Please copy every line of the data in which the string "also" appears.

Content starts

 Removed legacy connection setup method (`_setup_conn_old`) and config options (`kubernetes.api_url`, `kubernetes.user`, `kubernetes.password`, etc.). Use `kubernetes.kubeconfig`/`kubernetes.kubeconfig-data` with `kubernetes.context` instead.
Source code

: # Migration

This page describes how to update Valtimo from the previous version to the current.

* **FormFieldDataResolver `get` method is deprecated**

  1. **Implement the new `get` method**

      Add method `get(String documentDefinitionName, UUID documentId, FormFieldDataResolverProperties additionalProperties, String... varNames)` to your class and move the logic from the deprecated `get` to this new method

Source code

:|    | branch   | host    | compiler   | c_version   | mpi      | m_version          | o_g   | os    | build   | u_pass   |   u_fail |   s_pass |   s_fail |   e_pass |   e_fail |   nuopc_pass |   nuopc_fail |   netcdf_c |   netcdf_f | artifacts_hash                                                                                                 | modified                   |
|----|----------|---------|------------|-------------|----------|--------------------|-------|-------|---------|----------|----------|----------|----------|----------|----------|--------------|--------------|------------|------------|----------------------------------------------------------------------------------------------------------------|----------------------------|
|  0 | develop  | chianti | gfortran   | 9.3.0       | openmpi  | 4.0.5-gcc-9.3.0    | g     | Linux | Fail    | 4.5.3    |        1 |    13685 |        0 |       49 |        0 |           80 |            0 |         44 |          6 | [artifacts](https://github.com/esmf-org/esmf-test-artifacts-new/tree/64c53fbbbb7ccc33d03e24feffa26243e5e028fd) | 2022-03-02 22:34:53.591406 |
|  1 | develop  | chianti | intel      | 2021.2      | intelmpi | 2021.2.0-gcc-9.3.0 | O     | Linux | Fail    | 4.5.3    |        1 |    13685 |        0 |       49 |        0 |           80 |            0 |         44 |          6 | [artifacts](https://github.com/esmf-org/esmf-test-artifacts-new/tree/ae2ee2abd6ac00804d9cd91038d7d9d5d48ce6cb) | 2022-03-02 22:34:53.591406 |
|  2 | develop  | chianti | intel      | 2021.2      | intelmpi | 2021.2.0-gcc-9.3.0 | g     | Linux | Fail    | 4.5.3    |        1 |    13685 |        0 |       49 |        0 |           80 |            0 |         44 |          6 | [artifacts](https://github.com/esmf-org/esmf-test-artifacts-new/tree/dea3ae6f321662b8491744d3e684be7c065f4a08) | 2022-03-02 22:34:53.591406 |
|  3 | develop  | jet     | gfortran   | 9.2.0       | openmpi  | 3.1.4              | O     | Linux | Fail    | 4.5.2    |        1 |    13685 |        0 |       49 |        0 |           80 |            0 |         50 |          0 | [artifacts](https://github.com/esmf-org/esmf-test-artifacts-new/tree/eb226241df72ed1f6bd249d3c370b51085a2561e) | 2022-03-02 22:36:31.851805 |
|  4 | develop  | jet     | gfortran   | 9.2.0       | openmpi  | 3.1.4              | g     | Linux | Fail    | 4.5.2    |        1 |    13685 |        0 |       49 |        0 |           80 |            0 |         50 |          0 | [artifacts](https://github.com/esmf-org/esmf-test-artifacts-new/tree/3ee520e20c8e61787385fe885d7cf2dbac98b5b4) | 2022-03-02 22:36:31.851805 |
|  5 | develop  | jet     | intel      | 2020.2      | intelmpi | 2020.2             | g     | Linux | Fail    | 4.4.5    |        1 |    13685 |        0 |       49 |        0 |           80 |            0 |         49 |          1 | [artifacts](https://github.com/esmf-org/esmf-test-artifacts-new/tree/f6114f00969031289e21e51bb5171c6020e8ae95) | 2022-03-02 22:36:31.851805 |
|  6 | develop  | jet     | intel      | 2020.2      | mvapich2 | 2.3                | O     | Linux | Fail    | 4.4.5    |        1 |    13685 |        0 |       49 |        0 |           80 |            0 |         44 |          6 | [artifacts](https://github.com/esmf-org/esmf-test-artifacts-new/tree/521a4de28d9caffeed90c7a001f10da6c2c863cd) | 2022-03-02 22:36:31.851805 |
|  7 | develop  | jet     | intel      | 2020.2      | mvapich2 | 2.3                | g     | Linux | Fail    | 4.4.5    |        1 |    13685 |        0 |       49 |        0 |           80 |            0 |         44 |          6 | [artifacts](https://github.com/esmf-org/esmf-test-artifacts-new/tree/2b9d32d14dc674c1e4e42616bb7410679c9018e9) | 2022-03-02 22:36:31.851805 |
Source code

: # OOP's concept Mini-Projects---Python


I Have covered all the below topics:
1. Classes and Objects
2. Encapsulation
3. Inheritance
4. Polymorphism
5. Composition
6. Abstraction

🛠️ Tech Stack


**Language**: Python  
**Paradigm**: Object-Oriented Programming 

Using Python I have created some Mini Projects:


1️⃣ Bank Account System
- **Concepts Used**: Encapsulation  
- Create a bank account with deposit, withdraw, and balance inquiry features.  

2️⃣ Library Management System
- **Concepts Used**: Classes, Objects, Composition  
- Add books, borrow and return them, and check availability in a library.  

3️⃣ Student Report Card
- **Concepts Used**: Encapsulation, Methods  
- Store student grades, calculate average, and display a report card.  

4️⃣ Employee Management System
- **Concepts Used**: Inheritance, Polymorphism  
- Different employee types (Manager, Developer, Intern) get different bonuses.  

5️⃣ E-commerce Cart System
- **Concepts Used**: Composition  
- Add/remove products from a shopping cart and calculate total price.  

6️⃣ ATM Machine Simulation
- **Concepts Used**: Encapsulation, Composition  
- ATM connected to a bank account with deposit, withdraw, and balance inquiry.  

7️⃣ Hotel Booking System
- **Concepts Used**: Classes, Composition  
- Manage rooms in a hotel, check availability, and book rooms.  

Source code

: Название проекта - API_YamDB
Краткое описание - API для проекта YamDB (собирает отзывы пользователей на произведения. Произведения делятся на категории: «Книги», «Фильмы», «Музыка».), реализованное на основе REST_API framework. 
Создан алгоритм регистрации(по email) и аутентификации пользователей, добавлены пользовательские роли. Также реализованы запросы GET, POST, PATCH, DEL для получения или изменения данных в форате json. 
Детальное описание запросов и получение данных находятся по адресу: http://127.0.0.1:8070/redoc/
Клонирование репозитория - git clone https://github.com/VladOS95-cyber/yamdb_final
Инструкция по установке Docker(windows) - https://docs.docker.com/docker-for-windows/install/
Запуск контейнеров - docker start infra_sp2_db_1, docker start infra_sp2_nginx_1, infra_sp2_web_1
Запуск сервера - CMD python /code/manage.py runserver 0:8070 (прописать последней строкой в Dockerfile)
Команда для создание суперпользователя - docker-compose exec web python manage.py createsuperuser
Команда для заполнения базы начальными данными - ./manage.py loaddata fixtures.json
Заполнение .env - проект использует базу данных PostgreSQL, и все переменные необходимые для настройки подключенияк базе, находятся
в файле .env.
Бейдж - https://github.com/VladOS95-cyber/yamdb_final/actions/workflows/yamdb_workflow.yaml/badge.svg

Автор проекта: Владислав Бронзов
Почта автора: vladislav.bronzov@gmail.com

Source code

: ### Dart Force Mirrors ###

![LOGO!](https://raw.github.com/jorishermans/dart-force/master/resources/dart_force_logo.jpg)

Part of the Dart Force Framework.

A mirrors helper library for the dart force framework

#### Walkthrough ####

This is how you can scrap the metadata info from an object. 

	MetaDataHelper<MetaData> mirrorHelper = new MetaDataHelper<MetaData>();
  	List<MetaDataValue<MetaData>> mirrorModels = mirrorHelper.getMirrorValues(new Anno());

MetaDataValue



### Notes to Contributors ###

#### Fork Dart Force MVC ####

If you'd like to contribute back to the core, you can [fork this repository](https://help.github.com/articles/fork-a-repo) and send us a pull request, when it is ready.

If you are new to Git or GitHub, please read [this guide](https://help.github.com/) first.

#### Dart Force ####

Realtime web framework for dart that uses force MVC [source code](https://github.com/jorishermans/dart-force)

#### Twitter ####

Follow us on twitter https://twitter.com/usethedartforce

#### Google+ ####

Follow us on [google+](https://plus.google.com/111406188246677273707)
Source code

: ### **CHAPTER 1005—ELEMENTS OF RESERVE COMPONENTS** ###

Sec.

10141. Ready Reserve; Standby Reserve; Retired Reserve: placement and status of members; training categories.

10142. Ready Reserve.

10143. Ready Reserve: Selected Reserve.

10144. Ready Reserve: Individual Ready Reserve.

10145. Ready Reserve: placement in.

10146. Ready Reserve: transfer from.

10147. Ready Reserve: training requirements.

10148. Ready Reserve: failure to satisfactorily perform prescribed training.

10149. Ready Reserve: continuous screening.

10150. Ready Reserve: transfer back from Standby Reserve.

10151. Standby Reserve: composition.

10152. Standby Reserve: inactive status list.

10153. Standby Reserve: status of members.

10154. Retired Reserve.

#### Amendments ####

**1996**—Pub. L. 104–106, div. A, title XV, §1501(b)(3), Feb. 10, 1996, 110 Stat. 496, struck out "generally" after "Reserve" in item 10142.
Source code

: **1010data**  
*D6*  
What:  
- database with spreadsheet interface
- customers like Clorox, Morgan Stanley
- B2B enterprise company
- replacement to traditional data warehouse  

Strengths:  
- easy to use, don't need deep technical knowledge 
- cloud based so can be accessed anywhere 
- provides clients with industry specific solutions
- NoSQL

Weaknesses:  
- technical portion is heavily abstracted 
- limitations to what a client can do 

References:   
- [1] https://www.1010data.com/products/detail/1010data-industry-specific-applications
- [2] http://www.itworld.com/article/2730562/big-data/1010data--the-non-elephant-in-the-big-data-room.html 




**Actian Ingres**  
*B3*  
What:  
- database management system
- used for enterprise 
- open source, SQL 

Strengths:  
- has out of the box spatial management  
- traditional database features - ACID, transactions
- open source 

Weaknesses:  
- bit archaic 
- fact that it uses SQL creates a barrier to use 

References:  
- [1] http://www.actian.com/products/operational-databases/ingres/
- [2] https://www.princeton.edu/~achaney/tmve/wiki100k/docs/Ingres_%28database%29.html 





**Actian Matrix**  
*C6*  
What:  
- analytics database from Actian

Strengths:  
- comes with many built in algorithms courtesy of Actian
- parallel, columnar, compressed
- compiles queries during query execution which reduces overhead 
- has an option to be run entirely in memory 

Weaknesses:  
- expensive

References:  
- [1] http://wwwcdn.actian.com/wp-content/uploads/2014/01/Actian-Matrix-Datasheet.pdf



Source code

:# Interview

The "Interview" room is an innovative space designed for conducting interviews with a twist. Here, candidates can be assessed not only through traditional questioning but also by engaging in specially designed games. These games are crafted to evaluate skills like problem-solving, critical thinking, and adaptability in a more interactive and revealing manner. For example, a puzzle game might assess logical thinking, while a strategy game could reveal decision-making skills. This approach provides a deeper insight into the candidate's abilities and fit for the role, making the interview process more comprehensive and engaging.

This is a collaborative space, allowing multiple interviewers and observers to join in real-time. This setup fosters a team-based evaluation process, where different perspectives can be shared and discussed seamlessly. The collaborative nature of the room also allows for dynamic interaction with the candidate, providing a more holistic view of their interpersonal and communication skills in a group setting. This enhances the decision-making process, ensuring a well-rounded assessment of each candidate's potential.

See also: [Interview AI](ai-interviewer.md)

Content ends

### Exercise result
The "Interview" room is an innovative space designed for conducting interviews with a twist. Here, candidates can be assessed not only through traditional questioning but also by engaging in specially designed games. These games are crafted to evaluate skills like problem-solving, critical thinking, and adaptability in a more interactive and revealing manner. For example, a puzzle game might assess logical thinking, while a strategy game could reveal decision-making skills. This approach provides a deeper insight into the candidate's abilities and fit for the role, making the interview process more comprehensive and engaging.
This is a collaborative space, allowing multiple interviewers and observers to join in real-time. This setup fosters a team-based evaluation process, where different perspectives can be shared and discussed seamlessly. The collaborative nature of the room also allows for dynamic interaction with the candidate, providing a more holistic view of their interpersonal and communication skills in a group setting. This enhances the decision-making process, ensuring a well-rounded assessment of each candidate's potential.
See also: [Interview AI](ai-interviewer.md)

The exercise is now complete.